=== Begin Enclosure ===

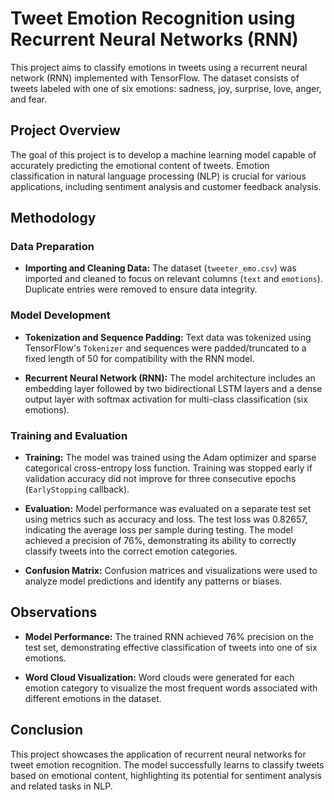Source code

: # Tweet Emotion Recognition using Recurrent Neural Networks (RNN)

This project aims to classify emotions in tweets using a recurrent neural network (RNN) implemented with TensorFlow. The dataset consists of tweets labeled with one of six emotions: sadness, joy, surprise, love, anger, and fear.

## Project Overview

The goal of this project is to develop a machine learning model capable of accurately predicting the emotional content of tweets. Emotion classification in natural language processing (NLP) is crucial for various applications, including sentiment analysis and customer feedback analysis.

## Methodology

### Data Preparation

- **Importing and Cleaning Data:** The dataset (`tweeter_emo.csv`) was imported and cleaned to focus on relevant columns (`text` and `emotions`). Duplicate entries were removed to ensure data integrity.

### Model Development

- **Tokenization and Sequence Padding:** Text data was tokenized using TensorFlow's `Tokenizer` and sequences were padded/truncated to a fixed length of 50 for compatibility with the RNN model.

- **Recurrent Neural Network (RNN):** The model architecture includes an embedding layer followed by two bidirectional LSTM layers and a dense output layer with softmax activation for multi-class classification (six emotions).

### Training and Evaluation

- **Training:** The model was trained using the Adam optimizer and sparse categorical cross-entropy loss function. Training was stopped early if validation accuracy did not improve for three consecutive epochs (`EarlyStopping` callback).

- **Evaluation:** Model performance was evaluated on a separate test set using metrics such as accuracy and loss. The test loss was 0.82657, indicating the average loss per sample during testing. The model achieved a precision of 76%, demonstrating its ability to correctly classify tweets into the correct emotion categories.

- **Confusion Matrix:** Confusion matrices and visualizations were used to analyze model predictions and identify any patterns or biases.

## Observations

- **Model Performance:** The trained RNN achieved 76% precision on the test set, demonstrating effective classification of tweets into one of six emotions.
  
- **Word Cloud Visualization:** Word clouds were generated for each emotion category to visualize the most frequent words associated with different emotions in the dataset.

## Conclusion

This project showcases the application of recurrent neural networks for tweet emotion recognition. The model successfully learns to classify tweets based on emotional content, highlighting its potential for sentiment analysis and related tasks in NLP.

=== End Enclosure ===

**Goal of the exercise:**
The lines above, starting at the one with "- **Recurrent Neural" and ending at the one with "### Training and Evaluation", are the only ones to return, exactly as written.

**Solution:**
- **Recurrent Neural Network (RNN):** The model architecture includes an embedding layer followed by two bidirectional LSTM layers and a dense output layer with softmax activation for multi-class classification (six emotions).

### Training and Evaluation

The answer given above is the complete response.